▶ **WHAT TO WORK ON**: A complete, exact copy of the records below is the required result.

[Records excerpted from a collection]
· · ·

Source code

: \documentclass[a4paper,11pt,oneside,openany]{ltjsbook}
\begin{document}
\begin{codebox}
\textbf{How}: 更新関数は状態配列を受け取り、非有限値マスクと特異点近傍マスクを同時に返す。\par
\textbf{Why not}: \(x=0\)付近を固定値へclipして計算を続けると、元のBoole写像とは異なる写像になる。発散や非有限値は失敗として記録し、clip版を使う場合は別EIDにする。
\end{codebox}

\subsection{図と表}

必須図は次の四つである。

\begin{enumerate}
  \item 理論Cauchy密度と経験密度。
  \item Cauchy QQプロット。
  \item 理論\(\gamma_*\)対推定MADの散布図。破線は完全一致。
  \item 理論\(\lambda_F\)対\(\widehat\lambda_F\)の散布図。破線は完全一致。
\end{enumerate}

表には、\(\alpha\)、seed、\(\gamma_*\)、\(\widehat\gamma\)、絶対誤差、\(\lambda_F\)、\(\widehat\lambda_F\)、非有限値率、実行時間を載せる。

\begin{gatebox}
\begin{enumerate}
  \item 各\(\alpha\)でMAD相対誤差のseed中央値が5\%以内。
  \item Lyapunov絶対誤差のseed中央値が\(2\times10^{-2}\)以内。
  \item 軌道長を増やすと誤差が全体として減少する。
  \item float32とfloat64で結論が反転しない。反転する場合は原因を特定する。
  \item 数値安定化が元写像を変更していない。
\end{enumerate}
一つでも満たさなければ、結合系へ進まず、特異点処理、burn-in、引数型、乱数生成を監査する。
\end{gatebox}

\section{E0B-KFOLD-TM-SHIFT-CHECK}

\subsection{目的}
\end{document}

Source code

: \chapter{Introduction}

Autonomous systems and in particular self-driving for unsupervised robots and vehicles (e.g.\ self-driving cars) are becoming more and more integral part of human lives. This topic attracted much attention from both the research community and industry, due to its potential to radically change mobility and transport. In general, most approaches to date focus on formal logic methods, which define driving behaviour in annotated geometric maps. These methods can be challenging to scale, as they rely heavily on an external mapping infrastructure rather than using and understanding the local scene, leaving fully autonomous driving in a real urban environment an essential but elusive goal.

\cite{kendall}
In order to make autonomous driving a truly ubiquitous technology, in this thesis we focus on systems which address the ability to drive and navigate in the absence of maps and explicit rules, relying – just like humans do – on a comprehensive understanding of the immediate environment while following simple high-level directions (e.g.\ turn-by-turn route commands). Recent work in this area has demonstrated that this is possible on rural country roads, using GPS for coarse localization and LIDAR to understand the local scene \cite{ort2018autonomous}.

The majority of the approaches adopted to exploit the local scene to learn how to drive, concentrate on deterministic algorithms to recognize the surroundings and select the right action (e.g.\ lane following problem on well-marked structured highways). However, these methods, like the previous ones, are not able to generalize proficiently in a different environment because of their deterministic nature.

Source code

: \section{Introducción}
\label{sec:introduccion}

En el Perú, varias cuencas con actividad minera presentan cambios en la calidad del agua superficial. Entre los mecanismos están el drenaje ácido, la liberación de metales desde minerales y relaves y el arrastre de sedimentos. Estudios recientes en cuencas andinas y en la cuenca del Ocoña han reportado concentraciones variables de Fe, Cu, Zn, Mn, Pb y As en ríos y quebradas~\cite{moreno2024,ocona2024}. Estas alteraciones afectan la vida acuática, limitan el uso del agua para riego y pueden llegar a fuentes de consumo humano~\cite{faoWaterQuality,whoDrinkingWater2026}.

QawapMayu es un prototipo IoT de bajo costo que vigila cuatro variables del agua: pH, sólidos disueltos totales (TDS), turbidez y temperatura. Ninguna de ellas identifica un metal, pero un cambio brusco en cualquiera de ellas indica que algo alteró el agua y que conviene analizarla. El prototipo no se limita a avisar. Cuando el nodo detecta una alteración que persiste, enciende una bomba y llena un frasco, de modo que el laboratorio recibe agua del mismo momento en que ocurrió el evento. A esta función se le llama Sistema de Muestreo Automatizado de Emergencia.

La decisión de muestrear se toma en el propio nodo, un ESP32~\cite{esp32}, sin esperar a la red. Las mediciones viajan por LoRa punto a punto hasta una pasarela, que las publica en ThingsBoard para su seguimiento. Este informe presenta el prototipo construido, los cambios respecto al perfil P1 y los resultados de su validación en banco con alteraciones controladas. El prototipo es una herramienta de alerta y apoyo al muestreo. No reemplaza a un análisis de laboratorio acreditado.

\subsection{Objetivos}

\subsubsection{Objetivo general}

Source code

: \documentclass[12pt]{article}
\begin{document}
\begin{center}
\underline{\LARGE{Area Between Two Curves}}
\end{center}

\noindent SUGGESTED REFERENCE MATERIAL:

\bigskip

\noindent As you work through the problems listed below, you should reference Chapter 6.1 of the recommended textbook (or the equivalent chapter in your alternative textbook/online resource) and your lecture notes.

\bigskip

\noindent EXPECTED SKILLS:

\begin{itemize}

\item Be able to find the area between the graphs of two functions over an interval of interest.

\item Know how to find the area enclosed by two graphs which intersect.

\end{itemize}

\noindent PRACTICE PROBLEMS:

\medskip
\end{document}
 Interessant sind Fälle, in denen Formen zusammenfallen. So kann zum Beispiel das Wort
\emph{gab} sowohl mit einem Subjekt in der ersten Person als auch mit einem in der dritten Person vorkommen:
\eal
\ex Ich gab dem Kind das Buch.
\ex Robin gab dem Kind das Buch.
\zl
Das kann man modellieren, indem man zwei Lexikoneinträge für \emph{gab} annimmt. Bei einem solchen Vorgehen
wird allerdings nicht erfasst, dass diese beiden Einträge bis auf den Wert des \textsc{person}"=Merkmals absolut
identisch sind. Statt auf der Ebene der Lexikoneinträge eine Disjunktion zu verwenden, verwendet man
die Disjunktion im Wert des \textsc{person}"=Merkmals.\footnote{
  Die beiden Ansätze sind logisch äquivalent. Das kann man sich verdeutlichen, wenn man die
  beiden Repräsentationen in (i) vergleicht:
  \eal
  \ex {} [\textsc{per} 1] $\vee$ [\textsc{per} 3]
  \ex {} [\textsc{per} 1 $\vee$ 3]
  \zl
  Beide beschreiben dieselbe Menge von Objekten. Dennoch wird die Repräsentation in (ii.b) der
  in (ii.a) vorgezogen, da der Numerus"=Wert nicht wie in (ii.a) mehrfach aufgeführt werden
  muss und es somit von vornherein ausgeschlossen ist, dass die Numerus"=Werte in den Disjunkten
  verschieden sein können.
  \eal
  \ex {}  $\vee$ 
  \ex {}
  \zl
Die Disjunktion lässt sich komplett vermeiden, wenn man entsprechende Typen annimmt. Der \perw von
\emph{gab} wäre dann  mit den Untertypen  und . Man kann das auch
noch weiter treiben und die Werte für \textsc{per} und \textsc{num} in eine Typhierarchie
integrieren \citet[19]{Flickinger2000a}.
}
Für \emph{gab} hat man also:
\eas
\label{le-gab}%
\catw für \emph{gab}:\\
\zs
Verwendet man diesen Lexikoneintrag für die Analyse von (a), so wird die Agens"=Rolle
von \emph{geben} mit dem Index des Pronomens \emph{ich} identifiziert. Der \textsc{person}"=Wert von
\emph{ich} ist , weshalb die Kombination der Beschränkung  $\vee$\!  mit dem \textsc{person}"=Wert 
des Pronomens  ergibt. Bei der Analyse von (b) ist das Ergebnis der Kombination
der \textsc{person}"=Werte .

· · ·

▶ **YOUR RESPONSE**:
Source code

: \documentclass[a4paper,11pt,oneside,openany]{ltjsbook}
\begin{document}
\begin{codebox}
\textbf{How}: 更新関数は状態配列を受け取り、非有限値マスクと特異点近傍マスクを同時に返す。\par
\textbf{Why not}: \(x=0\)付近を固定値へclipして計算を続けると、元のBoole写像とは異なる写像になる。発散や非有限値は失敗として記録し、clip版を使う場合は別EIDにする。
\end{codebox}

\subsection{図と表}

必須図は次の四つである。

\begin{enumerate}
  \item 理論Cauchy密度と経験密度。
  \item Cauchy QQプロット。
  \item 理論\(\gamma_*\)対推定MADの散布図。破線は完全一致。
  \item 理論\(\lambda_F\)対\(\widehat\lambda_F\)の散布図。破線は完全一致。
\end{enumerate}

表には、\(\alpha\)、seed、\(\gamma_*\)、\(\widehat\gamma\)、絶対誤差、\(\lambda_F\)、\(\widehat\lambda_F\)、非有限値率、実行時間を載せる。

\begin{gatebox}
\begin{enumerate}
  \item 各\(\alpha\)でMAD相対誤差のseed中央値が5\%以内。
  \item Lyapunov絶対誤差のseed中央値が\(2\times10^{-2}\)以内。
  \item 軌道長を増やすと誤差が全体として減少する。
  \item float32とfloat64で結論が反転しない。反転する場合は原因を特定する。
  \item 数値安定化が元写像を変更していない。
\end{enumerate}
一つでも満たさなければ、結合系へ進まず、特異点処理、burn-in、引数型、乱数生成を監査する。
\end{gatebox}

\section{E0B-KFOLD-TM-SHIFT-CHECK}

\subsection{目的}
\end{document}

Source code

: \chapter{Introduction}

Autonomous systems and in particular self-driving for unsupervised robots and vehicles (e.g.\ self-driving cars) are becoming more and more integral part of human lives. This topic attracted much attention from both the research community and industry, due to its potential to radically change mobility and transport. In general, most approaches to date focus on formal logic methods, which define driving behaviour in annotated geometric maps. These methods can be challenging to scale, as they rely heavily on an external mapping infrastructure rather than using and understanding the local scene, leaving fully autonomous driving in a real urban environment an essential but elusive goal.

\cite{kendall}
In order to make autonomous driving a truly ubiquitous technology, in this thesis we focus on systems which address the ability to drive and navigate in the absence of maps and explicit rules, relying – just like humans do – on a comprehensive understanding of the immediate environment while following simple high-level directions (e.g.\ turn-by-turn route commands). Recent work in this area has demonstrated that this is possible on rural country roads, using GPS for coarse localization and LIDAR to understand the local scene \cite{ort2018autonomous}.

The majority of the approaches adopted to exploit the local scene to learn how to drive, concentrate on deterministic algorithms to recognize the surroundings and select the right action (e.g.\ lane following problem on well-marked structured highways). However, these methods, like the previous ones, are not able to generalize proficiently in a different environment because of their deterministic nature.

Source code

: \section{Introducción}
\label{sec:introduccion}

En el Perú, varias cuencas con actividad minera presentan cambios en la calidad del agua superficial. Entre los mecanismos están el drenaje ácido, la liberación de metales desde minerales y relaves y el arrastre de sedimentos. Estudios recientes en cuencas andinas y en la cuenca del Ocoña han reportado concentraciones variables de Fe, Cu, Zn, Mn, Pb y As en ríos y quebradas~\cite{moreno2024,ocona2024}. Estas alteraciones afectan la vida acuática, limitan el uso del agua para riego y pueden llegar a fuentes de consumo humano~\cite{faoWaterQuality,whoDrinkingWater2026}.

QawapMayu es un prototipo IoT de bajo costo que vigila cuatro variables del agua: pH, sólidos disueltos totales (TDS), turbidez y temperatura. Ninguna de ellas identifica un metal, pero un cambio brusco en cualquiera de ellas indica que algo alteró el agua y que conviene analizarla. El prototipo no se limita a avisar. Cuando el nodo detecta una alteración que persiste, enciende una bomba y llena un frasco, de modo que el laboratorio recibe agua del mismo momento en que ocurrió el evento. A esta función se le llama Sistema de Muestreo Automatizado de Emergencia.

La decisión de muestrear se toma en el propio nodo, un ESP32~\cite{esp32}, sin esperar a la red. Las mediciones viajan por LoRa punto a punto hasta una pasarela, que las publica en ThingsBoard para su seguimiento. Este informe presenta el prototipo construido, los cambios respecto al perfil P1 y los resultados de su validación en banco con alteraciones controladas. El prototipo es una herramienta de alerta y apoyo al muestreo. No reemplaza a un análisis de laboratorio acreditado.

\subsection{Objetivos}

\subsubsection{Objetivo general}

Source code

: \documentclass[12pt]{article}
\begin{document}
\begin{center}
\underline{\LARGE{Area Between Two Curves}}
\end{center}

\noindent SUGGESTED REFERENCE MATERIAL:

\bigskip

\noindent As you work through the problems listed below, you should reference Chapter 6.1 of the recommended textbook (or the equivalent chapter in your alternative textbook/online resource) and your lecture notes.

\bigskip

\noindent EXPECTED SKILLS:

\begin{itemize}

\item Be able to find the area between the graphs of two functions over an interval of interest.

\item Know how to find the area enclosed by two graphs which intersect.

\end{itemize}

\noindent PRACTICE PROBLEMS:

\medskip
\end{document}
 Interessant sind Fälle, in denen Formen zusammenfallen. So kann zum Beispiel das Wort
\emph{gab} sowohl mit einem Subjekt in der ersten Person als auch mit einem in der dritten Person vorkommen:
\eal
\ex Ich gab dem Kind das Buch.
\ex Robin gab dem Kind das Buch.
\zl
Das kann man modellieren, indem man zwei Lexikoneinträge für \emph{gab} annimmt. Bei einem solchen Vorgehen
wird allerdings nicht erfasst, dass diese beiden Einträge bis auf den Wert des \textsc{person}"=Merkmals absolut
identisch sind. Statt auf der Ebene der Lexikoneinträge eine Disjunktion zu verwenden, verwendet man
die Disjunktion im Wert des \textsc{person}"=Merkmals.\footnote{
  Die beiden Ansätze sind logisch äquivalent. Das kann man sich verdeutlichen, wenn man die
  beiden Repräsentationen in (i) vergleicht:
  \eal
  \ex {} [\textsc{per} 1] $\vee$ [\textsc{per} 3]
  \ex {} [\textsc{per} 1 $\vee$ 3]
  \zl
  Beide beschreiben dieselbe Menge von Objekten. Dennoch wird die Repräsentation in (ii.b) der
  in (ii.a) vorgezogen, da der Numerus"=Wert nicht wie in (ii.a) mehrfach aufgeführt werden
  muss und es somit von vornherein ausgeschlossen ist, dass die Numerus"=Werte in den Disjunkten
  verschieden sein können.
  \eal
  \ex {}  $\vee$ 
  \ex {}
  \zl
Die Disjunktion lässt sich komplett vermeiden, wenn man entsprechende Typen annimmt. Der \perw von
\emph{gab} wäre dann  mit den Untertypen  und . Man kann das auch
noch weiter treiben und die Werte für \textsc{per} und \textsc{num} in eine Typhierarchie
integrieren \citet[19]{Flickinger2000a}.
}
Für \emph{gab} hat man also:
\eas
\label{le-gab}%
\catw für \emph{gab}:\\
\zs
Verwendet man diesen Lexikoneintrag für die Analyse von (a), so wird die Agens"=Rolle
von \emph{geben} mit dem Index des Pronomens \emph{ich} identifiziert. Der \textsc{person}"=Wert von
\emph{ich} ist , weshalb die Kombination der Beschränkung  $\vee$\!  mit dem \textsc{person}"=Wert 
des Pronomens  ergibt. Bei der Analyse von (b) ist das Ergebnis der Kombination
der \textsc{person}"=Werte .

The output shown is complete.